↓
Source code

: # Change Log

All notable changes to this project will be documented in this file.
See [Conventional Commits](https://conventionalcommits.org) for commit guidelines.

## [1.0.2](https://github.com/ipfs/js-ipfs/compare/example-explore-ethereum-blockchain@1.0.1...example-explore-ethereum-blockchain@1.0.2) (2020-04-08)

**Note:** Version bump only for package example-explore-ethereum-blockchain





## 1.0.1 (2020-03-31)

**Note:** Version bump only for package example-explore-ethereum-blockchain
↑
↓
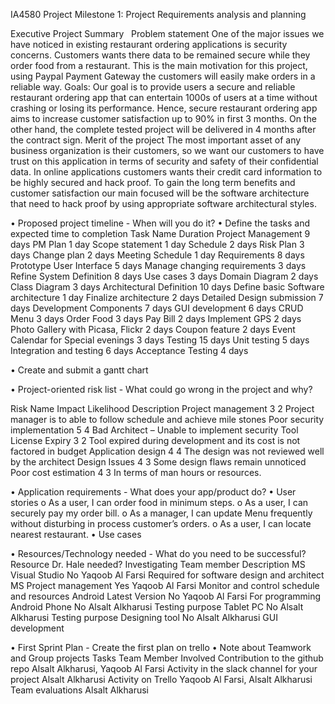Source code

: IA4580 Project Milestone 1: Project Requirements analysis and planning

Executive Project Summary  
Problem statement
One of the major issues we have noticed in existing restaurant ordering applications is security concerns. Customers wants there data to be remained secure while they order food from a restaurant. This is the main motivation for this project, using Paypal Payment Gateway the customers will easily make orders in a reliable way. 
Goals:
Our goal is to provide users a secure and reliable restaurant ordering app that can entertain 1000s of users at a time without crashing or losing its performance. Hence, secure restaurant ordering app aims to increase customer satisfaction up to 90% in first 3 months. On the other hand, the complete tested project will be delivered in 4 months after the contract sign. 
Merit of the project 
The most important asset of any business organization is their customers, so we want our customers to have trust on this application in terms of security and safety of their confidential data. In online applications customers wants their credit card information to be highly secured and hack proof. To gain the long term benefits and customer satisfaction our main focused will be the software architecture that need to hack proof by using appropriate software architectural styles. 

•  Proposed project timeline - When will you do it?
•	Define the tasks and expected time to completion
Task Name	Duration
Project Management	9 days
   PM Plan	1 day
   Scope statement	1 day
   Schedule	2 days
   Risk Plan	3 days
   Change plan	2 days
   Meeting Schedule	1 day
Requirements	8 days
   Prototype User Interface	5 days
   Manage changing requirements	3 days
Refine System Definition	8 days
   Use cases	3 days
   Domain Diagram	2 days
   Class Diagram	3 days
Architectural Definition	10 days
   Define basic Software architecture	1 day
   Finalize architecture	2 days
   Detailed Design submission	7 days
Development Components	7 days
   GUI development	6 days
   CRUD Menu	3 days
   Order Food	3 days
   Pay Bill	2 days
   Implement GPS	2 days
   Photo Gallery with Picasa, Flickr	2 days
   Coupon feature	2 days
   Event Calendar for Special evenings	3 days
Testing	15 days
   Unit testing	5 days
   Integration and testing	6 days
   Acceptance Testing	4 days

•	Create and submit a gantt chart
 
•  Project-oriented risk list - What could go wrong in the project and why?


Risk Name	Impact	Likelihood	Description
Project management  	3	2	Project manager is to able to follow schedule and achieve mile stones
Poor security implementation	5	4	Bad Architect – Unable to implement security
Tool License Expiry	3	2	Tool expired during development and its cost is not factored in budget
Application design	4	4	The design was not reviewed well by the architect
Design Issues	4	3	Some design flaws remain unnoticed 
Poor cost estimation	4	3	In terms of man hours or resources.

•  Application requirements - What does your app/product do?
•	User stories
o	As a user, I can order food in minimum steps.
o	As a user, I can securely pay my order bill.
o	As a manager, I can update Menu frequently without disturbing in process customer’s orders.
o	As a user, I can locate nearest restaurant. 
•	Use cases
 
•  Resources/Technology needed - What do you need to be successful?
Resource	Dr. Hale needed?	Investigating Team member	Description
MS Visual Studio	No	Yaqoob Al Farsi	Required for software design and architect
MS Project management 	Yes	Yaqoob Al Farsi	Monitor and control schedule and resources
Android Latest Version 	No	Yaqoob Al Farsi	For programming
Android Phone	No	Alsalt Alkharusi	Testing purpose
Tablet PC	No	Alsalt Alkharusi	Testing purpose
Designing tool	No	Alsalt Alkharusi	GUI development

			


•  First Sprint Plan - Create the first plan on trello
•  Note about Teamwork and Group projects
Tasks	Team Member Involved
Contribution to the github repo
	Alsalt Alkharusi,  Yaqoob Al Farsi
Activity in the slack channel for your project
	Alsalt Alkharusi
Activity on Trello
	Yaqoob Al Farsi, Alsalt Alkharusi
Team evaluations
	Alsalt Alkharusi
↑
↓
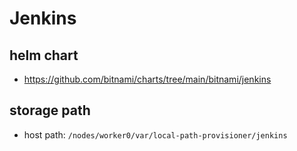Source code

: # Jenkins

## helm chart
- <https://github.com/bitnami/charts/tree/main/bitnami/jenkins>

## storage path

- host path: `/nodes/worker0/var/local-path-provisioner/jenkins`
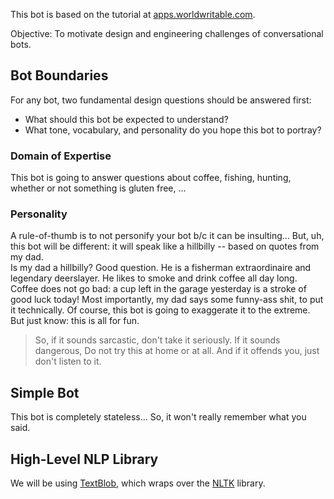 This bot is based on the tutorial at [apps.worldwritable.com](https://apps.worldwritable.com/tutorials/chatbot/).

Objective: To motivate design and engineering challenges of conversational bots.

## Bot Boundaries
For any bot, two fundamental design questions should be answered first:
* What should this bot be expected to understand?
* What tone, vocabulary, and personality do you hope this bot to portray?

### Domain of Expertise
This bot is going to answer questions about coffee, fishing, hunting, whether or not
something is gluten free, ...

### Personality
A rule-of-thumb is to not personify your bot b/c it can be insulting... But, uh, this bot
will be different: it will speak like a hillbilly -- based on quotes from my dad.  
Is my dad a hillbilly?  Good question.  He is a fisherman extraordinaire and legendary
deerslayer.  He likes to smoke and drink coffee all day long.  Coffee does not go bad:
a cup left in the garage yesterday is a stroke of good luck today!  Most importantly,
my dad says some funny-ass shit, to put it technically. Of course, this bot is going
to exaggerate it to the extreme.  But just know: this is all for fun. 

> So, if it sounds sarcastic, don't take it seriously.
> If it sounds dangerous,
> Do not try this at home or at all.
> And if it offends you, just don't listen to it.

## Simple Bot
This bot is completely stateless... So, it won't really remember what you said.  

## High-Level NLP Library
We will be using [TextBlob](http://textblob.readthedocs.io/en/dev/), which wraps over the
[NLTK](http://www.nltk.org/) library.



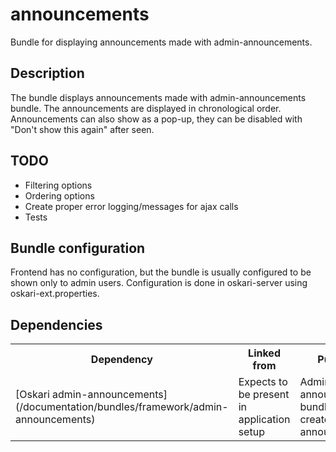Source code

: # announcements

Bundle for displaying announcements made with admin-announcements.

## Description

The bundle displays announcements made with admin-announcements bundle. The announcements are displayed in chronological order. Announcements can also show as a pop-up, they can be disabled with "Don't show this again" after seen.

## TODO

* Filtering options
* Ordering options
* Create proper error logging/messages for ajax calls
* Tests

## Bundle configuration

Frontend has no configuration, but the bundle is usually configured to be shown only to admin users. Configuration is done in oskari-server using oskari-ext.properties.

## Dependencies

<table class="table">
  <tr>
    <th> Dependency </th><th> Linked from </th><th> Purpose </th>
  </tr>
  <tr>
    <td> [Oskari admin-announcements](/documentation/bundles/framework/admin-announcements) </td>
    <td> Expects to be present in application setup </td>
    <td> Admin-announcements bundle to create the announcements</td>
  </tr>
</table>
↑
• **Your goal**: Note every line of the entries in which "about" appears, and copy it down.

• **Response**:
•  Note about Teamwork and Group projects
This bot is going to answer questions about coffee, fishing, hunting, whether or not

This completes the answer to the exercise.